Mit dem nun im Vermittlungsausschuss ausgehandelten Gesetz werden leider auch einige Verbesserungen bzw. die Beibehaltung von Verbesserungen aus den bis Ende dieses Jahres geltenden Sozialschutzpaketen wieder in Frage gestellt. Das betrifft vor allem die Verkürzung der Karenzzeit bei den Wohn- und Heizkosten von zwei auf ein Jahr, die in der aktuellen Krise den meisten Leistungsberechtigten wenigstens die Angst vor Verlust der eigenen Wohnung abmildern kann. Wobei anzumerken ist, dass gerade diejenigen, die schon seit Jahren einen Teil ihrer Wohn- und Heizkosten aus dem zu knapp bemessenen Regelsatz bezahlen müssen, von dieser Erleichterung ausgenommen wurden. Die jetzige Einigung mit der verkürzten Karenzzeit vergrößert die Unsicherheit der Betroffenen und bedroht spätestens im nächsten Winter 2023/24 viele Menschen.

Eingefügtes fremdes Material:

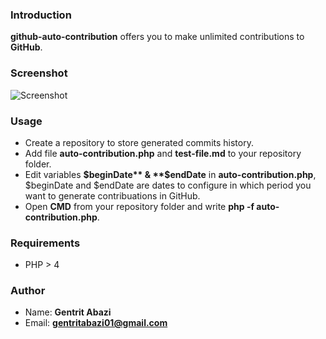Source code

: ### Introduction
**github-auto-contribution** offers you to make unlimited contributions to **GitHub**.

### Screenshot
![Screenshot](https://i.imgur.com/qsSeTjb.png)

### Usage
* Create a repository to store generated commits history.
* Add file **auto-contribution.php** and **test-file.md** to your repository folder.
* Edit variables **$beginDate** & **$endDate** in **auto-contribution.php**, $beginDate and $endDate are dates to configure in which period you want to generate contribuations in GitHub.
* Open **CMD** from your repository folder and write **php -f auto-contribution.php**.

### Requirements
* PHP > 4

### Author
* Name: **Gentrit Abazi**
* Email: **gentritabazi01@gmail.com**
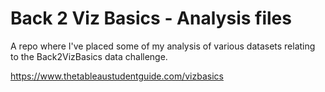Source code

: # Back 2 Viz Basics - Analysis files

A repo where I've placed some of my analysis of various datasets relating to the Back2VizBasics data challenge.

https://www.thetableaustudentguide.com/vizbasics
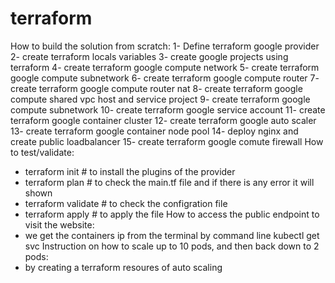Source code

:# terraform
How to build the solution from scratch: 
1- Define terraform google provider
2- create terraform locals variables
3- create google projects using terraform
4- create terraform google compute network 
5- create terraform google compute subnetwork
6- create terraform google compute router
7- create terraform google compute router nat
8- create terraform google compute shared vpc host and service project
9- create terraform google compute subnetwork
10- create terraform google service account
11- create terraform google container cluster
12- create terraform google auto scaler 
13- create terraform google container node pool
14- deploy nginx and create public loadbalancer
15- create terraform google comute firewall
How to test/validate: 
- terraform init # to install the plugins of the provider 
- terraform plan # to check the main.tf file and if there is any error it will shown
- terraform validate # to check the configration file 
- terraform apply # to apply the file 
How to access the public endpoint to visit the website:
- we get the containers ip from the terminal by command line kubectl get svc
Instruction on how to scale up to 10 pods, and then back down to 2 pods:
- by creating a terraform resoures of auto scaling 
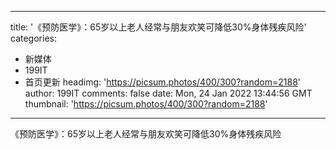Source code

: 
---
title: '《预防医学》：65岁以上老人经常与朋友欢笑可降低30%身体残疾风险'
categories: 
 - 新媒体
 - 199IT
 - 首页更新
headimg: 'https://picsum.photos/400/300?random=2188'
author: 199IT
comments: false
date: Mon, 24 Jan 2022 13:44:56 GMT
thumbnail: 'https://picsum.photos/400/300?random=2188'
---

<div>   
《预防医学》：65岁以上老人经常与朋友欢笑可降低30%身体残疾风险  
</div>
            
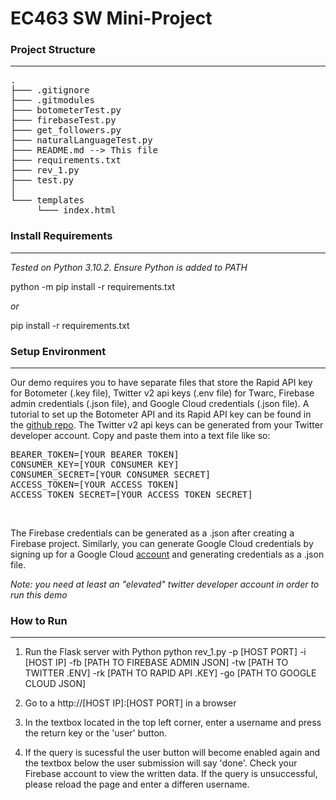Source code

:# EC463 SW Mini-Project

### Project Structure

---

<pre>
.
├─── .gitignore
├─── .gitmodules
├─── botometerTest.py
├─── firebaseTest.py
├─── get_followers.py
├─── naturalLanguageTest.py
├─── README.md --> This file
├─── requirements.txt
├─── rev_1.py
├─── test.py
│
└─── templates
     └─── index.html
</pre>

### Install Requirements

---

*Tested on Python 3.10.2. Ensure Python is added to PATH*

python -m pip install -r requirements.txt

*or*

pip install -r requirements.txt

### Setup Environment

---

Our demo requires you to have separate files that store the Rapid API key for Botometer (.key file), Twitter v2 api keys (.env file) for Twarc, Firebase admin credentials (.json file), and Google Cloud credentials (.json file). A tutorial to set up the Botometer API and its Rapid API key can be found in the [github repo](https://github.com/IUNetSci/botometer-python/blob/master/README.md). The Twitter v2 api keys can be generated from your Twitter developer account. Copy and paste them into a text file like so:

<pre>
BEARER_TOKEN=[YOUR BEARER TOKEN] 
CONSUMER_KEY=[YOUR CONSUMER KEY] 
CONSUMER_SECRET=[YOUR CONSUMER SECRET] 
ACCESS_TOKEN=[YOUR ACCESS TOKEN] 
ACCESS_TOKEN_SECRET=[YOUR ACCESS TOKEN SECRET]
</pre>

<br>

The Firebase credentials can be generated as a .json after creating a Firebase project. Similarly, you can generate Google Cloud credentials by signing up for a Google Cloud [account](https://cloud.google.com/natural-language) and generating credentials as a .json file.

*Note: you need at least an "elevated" twitter developer account in order to run this demo*

### How to Run

---

1. Run the Flask server with Python
python rev_1.py -p [HOST PORT] -i [HOST IP] -fb [PATH TO FIREBASE ADMIN JSON] -tw [PATH TO TWITTER .ENV] -rk [PATH TO RAPID API .KEY] -go [PATH TO GOOGLE CLOUD JSON]

2. Go to a http://[HOST IP]:[HOST PORT] in a browser

3. In the textbox located in the top left corner, enter a username and press the return key or the 'user' button.

4. If the query is sucessful the user button will become enabled again and the textbox below the user submission will say 'done'. Check your Firebase account to view the written data. If the query is unsuccessful, please reload the page and enter a differen username.

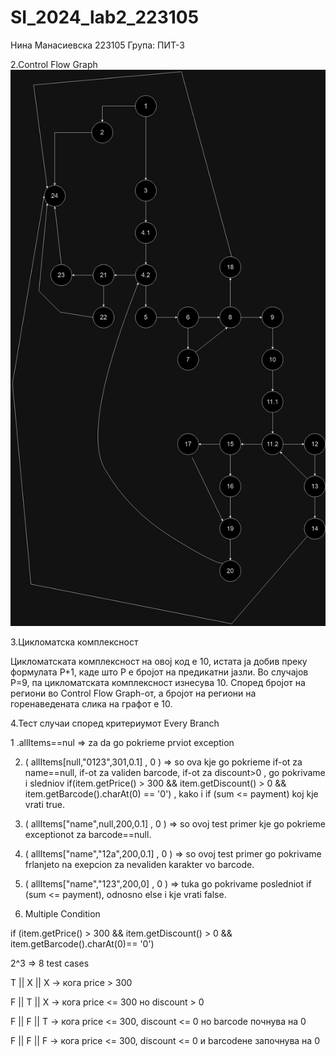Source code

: # SI_2024_lab2_223105
Нина Манасиевска 223105
Група: ПИТ-3

2.Control Flow Graph
![finalv2](https://github.com/ninamanas/SI_2024_lab2_223105/blob/master/CFG.drawio.png)

3.Цикломатска комплексност

Цикломатската комплексност на овој код е 10, истата ја добив преку формулата P+1, каде што P е бројот на предикатни јазли. Во случајoв P=9, па цикломатската комплексност изнесува 10.
Според бројот на региони во Control Flow Graph-от, а бројот на региони на горенаведената слика на графот е 10.

4.Тест случаи според критериумот Every Branch

1 .allItems==nul  => za da go pokrieme prviot exception

2. ( allItems[null,"0123",301,0.1] , 0 )  => so ova kje go pokrieme if-ot za name==null, if-ot za validen barcode, if-ot za discount>0 ,  go pokrivame i sledniov 
  if(item.getPrice() > 300 && item.getDiscount() > 0 && item.getBarcode().charAt(0) == '0') , kako i  if (sum <= payment) koj kje vrati true.
  
3. ( allItems["name",null,200,0.1] , 0 ) => so ovoj test primer kje go pokrieme exceptionot za barcode==null.
   
4. ( allItems["name","12a",200,0.1] , 0 ) => so ovoj test primer go pokrivame frlanjeto na exepcion za nevaliden karakter vo barcode.
   
5. ( allItems["name","123",200,0] , 0 )  => tuka go pokrivame posledniot  if (sum <= payment), odnosno else i kje vrati false.




5. Multiple Condition

if (item.getPrice() > 300 && item.getDiscount() > 0 && item.getBarcode().charAt(0)== '0')

2^3 => 8 test cases
   
T || X || X -> кога price > 300

F || T || X -> кога price <= 300 но discount > 0

F || F || T -> кога price <= 300, discount <= 0 но barcode почнува на 0 

F || F || F -> кога price <= 300, discount <= 0 и barcodeне започнува на 0

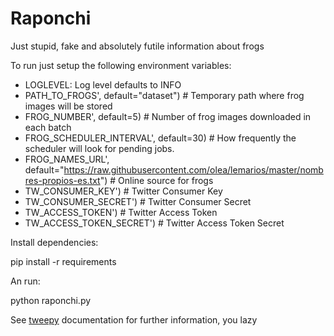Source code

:# Raponchi
Just stupid, fake and absolutely futile information about frogs

To run just setup the following environment variables:

- LOGLEVEL: Log level defaults to INFO
- PATH_TO_FROGS', default="dataset") # Temporary path where frog images will be stored 
- FROG_NUMBER', default=5) # Number of frog images downloaded in each batch
- FROG_SCHEDULER_INTERVAL', default=30) # How frequently the scheduler will look for pending jobs.
- FROG_NAMES_URL', default="https://raw.githubusercontent.com/olea/lemarios/master/nombres-propios-es.txt") # Online source for frogs
- TW_CONSUMER_KEY') # Twitter Consumer Key
- TW_CONSUMER_SECRET') # Twitter Consumer Secret
- TW_ACCESS_TOKEN') # Twitter Access Token
- TW_ACCESS_TOKEN_SECRET') # Twitter Access Token Secret

Install dependencies:

pip install -r requirements

An run:

python raponchi.py

See [tweepy](https://docs.tweepy.org/en/stable/index.html) documentation for further information, you lazy
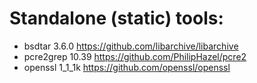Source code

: # Standalone (static) tools:
- bsdtar 3.6.0 <https://github.com/libarchive/libarchive>
- pcre2grep 10.39 <https://github.com/PhilipHazel/pcre2>
- openssl 1_1_1k <https://github.com/openssl/openssl>
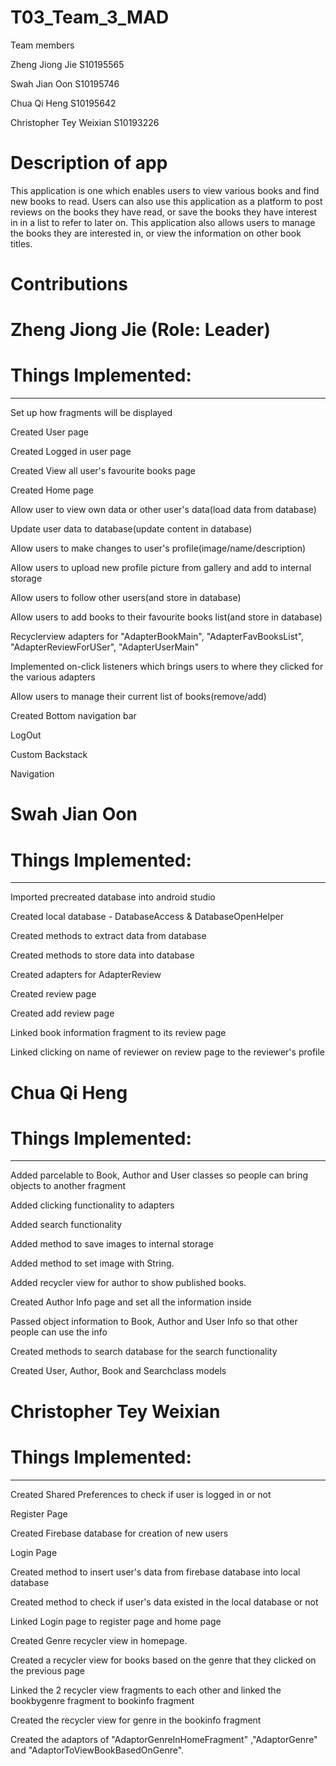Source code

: # T03_Team_3_MAD

Team members

Zheng Jiong Jie S10195565

Swah Jian Oon S10195746

Chua Qi Heng S10195642

Christopher Tey Weixian S10193226

# Description of app

This application is one which enables users to view various books and find new books to read. Users can also use this 
application as a platform to post reviews on the books they have read, or save the books they have interest in in a list to refer to later on. 
This application also allows users to manage the books they are interested in, or view the information on other book titles.

# Contributions

# Zheng Jiong Jie (Role: Leader)
# Things Implemented:
---------------------
Set up how fragments will be displayed

Created User page

Created Logged in user page

Created View all user's favourite books page

Created Home page

Allow user to view own data or other user's data(load data from database)

Update user data to database(update content in database)

Allow users to make changes to user's profile(image/name/description)

Allow users to upload new profile picture from gallery and add to internal storage

Allow users to follow other users(and store in database)

Allow users to add books to their favourite books list(and store in database)

Recyclerview adapters for "AdapterBookMain", "AdapterFavBooksList", "AdapterReviewForUSer", "AdapterUserMain"

Implemented on-click listeners which brings users to where they clicked for the various adapters

Allow users to manage their current list of books(remove/add)

Created Bottom navigation bar

LogOut

Custom Backstack

Navigation

# Swah Jian Oon
# Things Implemented:
---------------------
Imported precreated database into android studio

Created local database - DatabaseAccess & DatabaseOpenHelper

Created methods to extract data from database

Created methods to store data into database

Created adapters for AdapterReview

Created review page

Created add review page 

Linked book information fragment to its review page 

Linked clicking on name of reviewer on review page to the reviewer's profile

# Chua Qi Heng
# Things Implemented:
---------------------
Added parcelable to Book, Author and User classes so people can bring objects to another fragment

Added clicking functionality to adapters

Added search functionality

Added method to save images to internal storage

Added method to set image with String.

Added recycler view for author to show published books.

Created Author Info page and set all the information inside

Passed object information to Book, Author and User Info so that other people can use the info

Created methods to search database for the search functionality

Created User, Author, Book and Searchclass models


# Christopher Tey Weixian
# Things Implemented:
---------------------
Created Shared Preferences to check if user is logged in or not

Register Page

Created Firebase database for creation of new users

Login Page

Created method to insert user's data from firebase database into local database

Created method to check if user's data existed in the local database or not

Linked Login page to register page and home page 

Created Genre recycler view in homepage.

Created a recycler view for books based on the genre that they clicked on the previous page

Linked the 2 recycler view fragments to each other and linked the bookbygenre fragment to bookinfo fragment

Created the recycler view for genre in the bookinfo fragment

Created the adaptors of "AdaptorGenreInHomeFragment" ,"AdaptorGenre" and "AdaptorToViewBookBasedOnGenre".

Auch zaghafte Verbesserungen bei den Sanktionsregelungen, viele davon allerdings eine Folge des Urteils des Bundesverfassungsgerichts von 2019, waren Teil der ursprünglichen Planungen der Koalition und werden nun wieder eingeschränkt. Bei anderen Reformvorstellungen wie „Vertrauenszeit“ oder „Kooperationsplan“ ist unklar, ob sie sich für Leistungsberechtigte tatsächlich positiv auswirken bzw. ausgewirkt hätten. Ein Mehr an Weiterbildungen, am besten abschlussbezogene, wäre durchaus zu begrüßen, doch hier bleibt abzuwarten, wie sich die Absichten des Gesetzgebers in der Praxis der Jobcenter tatsächlich abbilden werden.